Ensuite, l’oubli de Nagasaki est bien plus marqué que celui de Hiroshima. Lorsqu’on demande aux sondés d’identifier la ou les villes bombardées au cours de la Seconde Guerre mondiale avec des armes atomiques, la part des sondés qui identifie correctement Nagasaki est systématiquement et largement inférieure à la part qui identifie correctement Hiroshima (la différence entre les deux groupes est de 18 % sur l’ensemble des pays, allant de 11 à 23 % d’un pays à l’autre).

En outre, environ 30 % des sondés acceptent une version des événements qui a été articulée à la fin des années 1940 par le Secrétaire américain à la guerre américain, Henry Stimson, en réponse aux critiques des bombardements qui se sont faites entendre dès l’immédiat après-guerre.
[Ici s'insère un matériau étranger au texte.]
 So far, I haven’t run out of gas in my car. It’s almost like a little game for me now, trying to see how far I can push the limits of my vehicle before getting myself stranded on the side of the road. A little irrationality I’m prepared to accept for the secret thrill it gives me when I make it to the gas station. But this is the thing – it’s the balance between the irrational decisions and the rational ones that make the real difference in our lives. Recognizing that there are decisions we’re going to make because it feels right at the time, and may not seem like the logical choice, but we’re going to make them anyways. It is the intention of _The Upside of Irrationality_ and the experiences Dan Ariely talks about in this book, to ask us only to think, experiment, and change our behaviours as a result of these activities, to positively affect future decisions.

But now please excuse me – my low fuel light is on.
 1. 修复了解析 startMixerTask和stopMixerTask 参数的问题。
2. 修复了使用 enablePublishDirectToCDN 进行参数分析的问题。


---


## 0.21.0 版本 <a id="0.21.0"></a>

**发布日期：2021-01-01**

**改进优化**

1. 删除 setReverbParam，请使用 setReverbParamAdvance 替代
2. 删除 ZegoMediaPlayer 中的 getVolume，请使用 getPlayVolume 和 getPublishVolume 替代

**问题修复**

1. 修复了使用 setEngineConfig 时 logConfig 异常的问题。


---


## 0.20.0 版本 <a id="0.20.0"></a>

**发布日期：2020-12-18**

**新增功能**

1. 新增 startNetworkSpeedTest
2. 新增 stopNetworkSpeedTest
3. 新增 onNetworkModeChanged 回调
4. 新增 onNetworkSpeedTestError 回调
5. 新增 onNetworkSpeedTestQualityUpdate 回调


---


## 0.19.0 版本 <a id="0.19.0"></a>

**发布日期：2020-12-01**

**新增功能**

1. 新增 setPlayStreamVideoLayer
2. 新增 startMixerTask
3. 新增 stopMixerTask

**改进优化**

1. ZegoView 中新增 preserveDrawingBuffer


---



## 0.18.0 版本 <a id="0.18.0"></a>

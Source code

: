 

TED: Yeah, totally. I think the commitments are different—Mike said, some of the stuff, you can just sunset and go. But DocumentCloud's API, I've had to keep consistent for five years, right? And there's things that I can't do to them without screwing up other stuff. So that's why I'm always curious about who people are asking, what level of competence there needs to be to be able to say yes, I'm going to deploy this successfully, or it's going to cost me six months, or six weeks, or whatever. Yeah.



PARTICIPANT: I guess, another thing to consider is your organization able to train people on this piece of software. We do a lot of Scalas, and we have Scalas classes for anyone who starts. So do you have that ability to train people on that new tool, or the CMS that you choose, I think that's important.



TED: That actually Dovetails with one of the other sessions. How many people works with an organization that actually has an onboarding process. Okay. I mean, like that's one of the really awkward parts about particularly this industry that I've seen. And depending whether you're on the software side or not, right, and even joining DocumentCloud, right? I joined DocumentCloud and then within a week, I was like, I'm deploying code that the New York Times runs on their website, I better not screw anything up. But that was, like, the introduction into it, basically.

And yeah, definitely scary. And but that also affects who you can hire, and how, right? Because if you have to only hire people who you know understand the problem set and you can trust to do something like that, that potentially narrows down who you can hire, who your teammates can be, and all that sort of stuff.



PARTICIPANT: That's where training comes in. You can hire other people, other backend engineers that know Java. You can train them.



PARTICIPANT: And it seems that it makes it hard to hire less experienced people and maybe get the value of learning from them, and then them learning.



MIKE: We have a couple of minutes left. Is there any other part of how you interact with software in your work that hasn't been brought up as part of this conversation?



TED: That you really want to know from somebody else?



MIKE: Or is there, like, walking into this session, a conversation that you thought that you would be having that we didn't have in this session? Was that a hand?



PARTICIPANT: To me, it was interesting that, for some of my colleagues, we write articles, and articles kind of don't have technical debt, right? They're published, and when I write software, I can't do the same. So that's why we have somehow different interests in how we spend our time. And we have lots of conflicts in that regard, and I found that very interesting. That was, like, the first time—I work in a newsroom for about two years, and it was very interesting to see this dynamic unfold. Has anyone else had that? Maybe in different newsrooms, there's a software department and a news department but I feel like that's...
Selon cette version, les bombardements atomiques de Hiroshima et Nagasaki étaient nécessaires pour mettre fin à la guerre ; ils l’ont écourtée de manière significative et ils ont sauvé la vie des soldats américains.

Une interprétation contestée

Si le débat historiographique sur la validité de certains points de cette interprétation se poursuit, la fréquence de son acceptation en Europe est surprenante et problématique dans la mesure où d’autres aspects de ce récit ont été établis comme faux.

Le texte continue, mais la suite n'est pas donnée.